I’m on holiday. I’m flicking through Twitter and sipping a beer in a village bar. Outside, some Thai kids are playing a game on the smartphone they’ve borrowed from their Mum. Locals pop in every so often to sit down , catch up on gossip and read their emails.
What’s wrong with this picture?
Here I am – on a small island that’s nearly 50% rainforest. The roads are awful and it’s only accessible by a boat. It has no 3G. And it has better publicly available wi-fi than parts of Birmingham or Manchester. Pretty much every residence , every bar , every business. Kids with no access at home sit on the steps of neighbours to use their phones. At any one time you can pick up 2 or 3 networks – without any painful email registration.
Why doesn’t it work like this back home?
Of the last three places I visited in the UK one had no wi-fi at all, one had a pay system (criminally – £15 for 24 hours) and one offered a “30 Minutes free” service. The latter, Manchester Airport, then provide a registration procedure so user-unfriendly that you could spend 26 of your free minutes negotiating it.
If the internet is the fourth utility – why are we making it so difficult for people to get online? Last week saw another report that mentioned the high number of Social Housing residents excluded from the internet. (As an aside – I reckon every Housing Association tenant must have filled in at least 3 Digital Inclusion questionnaires in the last two years. We could have solved this ages ago if we’d used all the money for the surveys to buy people a smartphone each instead.)
Seriously – one part of the solution to exclusion is to make freely available wi-fi ubiquitous. And really easy to log on. That is important. My Mother, and others like her who are not confident online, will never use any service that requires registration.
It’s time that all service providers , not just Housing Associations , realise they have a role to play in improving mobile connectivity.
Do most businesses really think of the Internet as the “fourth utility”? As important as water?
If you walked into a business and they asked you to register your email account and set up a password just so you use their tap water you would be surprised , yes? But that’s what many businesses expect us to do to get online. And some still have no access at all. It’s becoming unacceptable.
Barclays have just announced a roll-out to all their branches. Many of our larger supermarkets have turned their cafe area’s into Wi-Fi Zones – which can then double up as vital community hubs. But not all have embraced this – Sainsburys recently announced they were dropping their plans. Some have said this is because businesses can’t work out how they can properly monetise internet provision. But why do we feel the need to monetise access to the internet any differently to other utilities?

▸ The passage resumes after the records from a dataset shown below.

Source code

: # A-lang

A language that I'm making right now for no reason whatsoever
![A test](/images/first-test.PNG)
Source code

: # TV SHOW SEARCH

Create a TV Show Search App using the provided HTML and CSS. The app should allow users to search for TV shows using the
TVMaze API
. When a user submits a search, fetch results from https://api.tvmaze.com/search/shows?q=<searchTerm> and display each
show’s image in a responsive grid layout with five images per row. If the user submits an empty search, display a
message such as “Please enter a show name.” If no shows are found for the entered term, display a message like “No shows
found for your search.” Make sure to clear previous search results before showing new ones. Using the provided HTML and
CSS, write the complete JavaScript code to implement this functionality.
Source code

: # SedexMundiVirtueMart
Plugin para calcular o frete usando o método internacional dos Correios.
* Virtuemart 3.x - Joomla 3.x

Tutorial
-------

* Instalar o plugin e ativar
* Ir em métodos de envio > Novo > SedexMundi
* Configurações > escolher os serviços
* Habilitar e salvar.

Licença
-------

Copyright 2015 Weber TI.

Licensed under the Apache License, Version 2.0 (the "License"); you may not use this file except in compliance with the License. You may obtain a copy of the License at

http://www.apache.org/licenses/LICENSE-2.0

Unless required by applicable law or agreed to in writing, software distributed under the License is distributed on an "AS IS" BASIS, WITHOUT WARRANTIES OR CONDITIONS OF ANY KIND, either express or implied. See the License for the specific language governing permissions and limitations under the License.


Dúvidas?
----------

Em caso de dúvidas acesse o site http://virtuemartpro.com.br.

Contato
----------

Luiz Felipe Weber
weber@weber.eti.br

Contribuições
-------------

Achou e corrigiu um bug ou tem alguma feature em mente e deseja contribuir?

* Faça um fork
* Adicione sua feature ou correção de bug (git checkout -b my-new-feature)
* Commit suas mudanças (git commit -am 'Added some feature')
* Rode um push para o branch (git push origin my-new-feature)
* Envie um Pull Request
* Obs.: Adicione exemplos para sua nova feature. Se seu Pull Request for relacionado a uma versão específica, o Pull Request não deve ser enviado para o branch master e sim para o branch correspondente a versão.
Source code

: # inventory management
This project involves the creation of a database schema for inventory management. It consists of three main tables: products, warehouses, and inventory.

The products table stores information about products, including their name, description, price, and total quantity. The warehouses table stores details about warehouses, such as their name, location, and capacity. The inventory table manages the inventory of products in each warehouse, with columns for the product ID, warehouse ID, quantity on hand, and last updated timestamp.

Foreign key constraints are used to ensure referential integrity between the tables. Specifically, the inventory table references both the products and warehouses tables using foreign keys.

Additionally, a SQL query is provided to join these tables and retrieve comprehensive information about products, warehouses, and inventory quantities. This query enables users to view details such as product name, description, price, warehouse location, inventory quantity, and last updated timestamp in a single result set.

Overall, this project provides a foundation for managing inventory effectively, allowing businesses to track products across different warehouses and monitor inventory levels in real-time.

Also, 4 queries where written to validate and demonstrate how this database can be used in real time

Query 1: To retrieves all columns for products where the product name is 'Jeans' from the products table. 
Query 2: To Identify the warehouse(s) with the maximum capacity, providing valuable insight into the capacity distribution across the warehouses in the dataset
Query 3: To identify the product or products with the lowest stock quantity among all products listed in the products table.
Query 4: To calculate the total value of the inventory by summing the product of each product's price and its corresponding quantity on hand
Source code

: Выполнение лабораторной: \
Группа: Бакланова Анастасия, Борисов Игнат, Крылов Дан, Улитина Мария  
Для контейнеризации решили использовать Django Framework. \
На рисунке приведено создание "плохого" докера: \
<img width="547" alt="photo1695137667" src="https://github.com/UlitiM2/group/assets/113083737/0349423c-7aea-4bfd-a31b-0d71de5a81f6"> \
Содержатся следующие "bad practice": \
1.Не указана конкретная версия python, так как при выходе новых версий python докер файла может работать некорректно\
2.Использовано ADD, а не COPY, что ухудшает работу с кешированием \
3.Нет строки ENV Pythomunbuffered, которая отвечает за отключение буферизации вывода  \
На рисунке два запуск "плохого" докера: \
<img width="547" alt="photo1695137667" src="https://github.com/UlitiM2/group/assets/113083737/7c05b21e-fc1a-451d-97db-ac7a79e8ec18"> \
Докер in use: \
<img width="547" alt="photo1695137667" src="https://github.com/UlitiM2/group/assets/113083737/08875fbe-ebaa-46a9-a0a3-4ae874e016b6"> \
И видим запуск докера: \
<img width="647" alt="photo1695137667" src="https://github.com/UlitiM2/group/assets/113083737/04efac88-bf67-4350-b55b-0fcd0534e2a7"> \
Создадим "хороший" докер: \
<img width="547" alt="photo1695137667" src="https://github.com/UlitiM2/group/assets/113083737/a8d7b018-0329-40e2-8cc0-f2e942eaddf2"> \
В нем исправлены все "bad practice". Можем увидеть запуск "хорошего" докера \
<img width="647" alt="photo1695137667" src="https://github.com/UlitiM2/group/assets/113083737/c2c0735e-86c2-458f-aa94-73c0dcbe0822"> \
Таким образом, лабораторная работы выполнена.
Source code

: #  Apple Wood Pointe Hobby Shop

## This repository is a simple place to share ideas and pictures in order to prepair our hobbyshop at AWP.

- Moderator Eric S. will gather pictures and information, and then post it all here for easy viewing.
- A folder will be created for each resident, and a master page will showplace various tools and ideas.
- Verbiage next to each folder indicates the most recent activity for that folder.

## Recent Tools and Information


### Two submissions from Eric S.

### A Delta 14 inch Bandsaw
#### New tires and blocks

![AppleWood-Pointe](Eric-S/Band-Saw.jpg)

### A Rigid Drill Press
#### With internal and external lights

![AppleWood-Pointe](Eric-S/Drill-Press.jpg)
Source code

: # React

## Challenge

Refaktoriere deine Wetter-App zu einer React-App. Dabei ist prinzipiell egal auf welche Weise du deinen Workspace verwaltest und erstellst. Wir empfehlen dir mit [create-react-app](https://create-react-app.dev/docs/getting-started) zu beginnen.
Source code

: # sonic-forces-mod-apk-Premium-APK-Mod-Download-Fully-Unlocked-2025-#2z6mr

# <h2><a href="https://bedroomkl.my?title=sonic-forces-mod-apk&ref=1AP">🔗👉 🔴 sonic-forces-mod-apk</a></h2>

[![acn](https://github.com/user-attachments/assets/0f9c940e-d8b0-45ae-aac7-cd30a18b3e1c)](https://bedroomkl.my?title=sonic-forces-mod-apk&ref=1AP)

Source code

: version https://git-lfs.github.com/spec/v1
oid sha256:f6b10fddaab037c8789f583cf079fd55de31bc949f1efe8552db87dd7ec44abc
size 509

A new study entitled – Can I Borrow A Cup Of Wi-Fi? – looks at the emergence of a very different mobile customer. It reveals 40% percent of mobile device owners are “community” users—people who use their device in a friend’s home on regular basis. Like borrowing a cup of sugar from a neighbour – connectivity is now shareable. If a friend came to yours for dinner and asked for your Wi-Fi , you surely wouldn’t ask them for a couple of quid as contribution?
Businesses should take note before we start turning away.
In that small village in Thailand they had solved the problem of digital exclusion. It was achieved not by commissioning a report about it , but by engaging businesses , sharing resources and working together to get a solution for the community.
Sometimes it just doesn’t need to be complicated.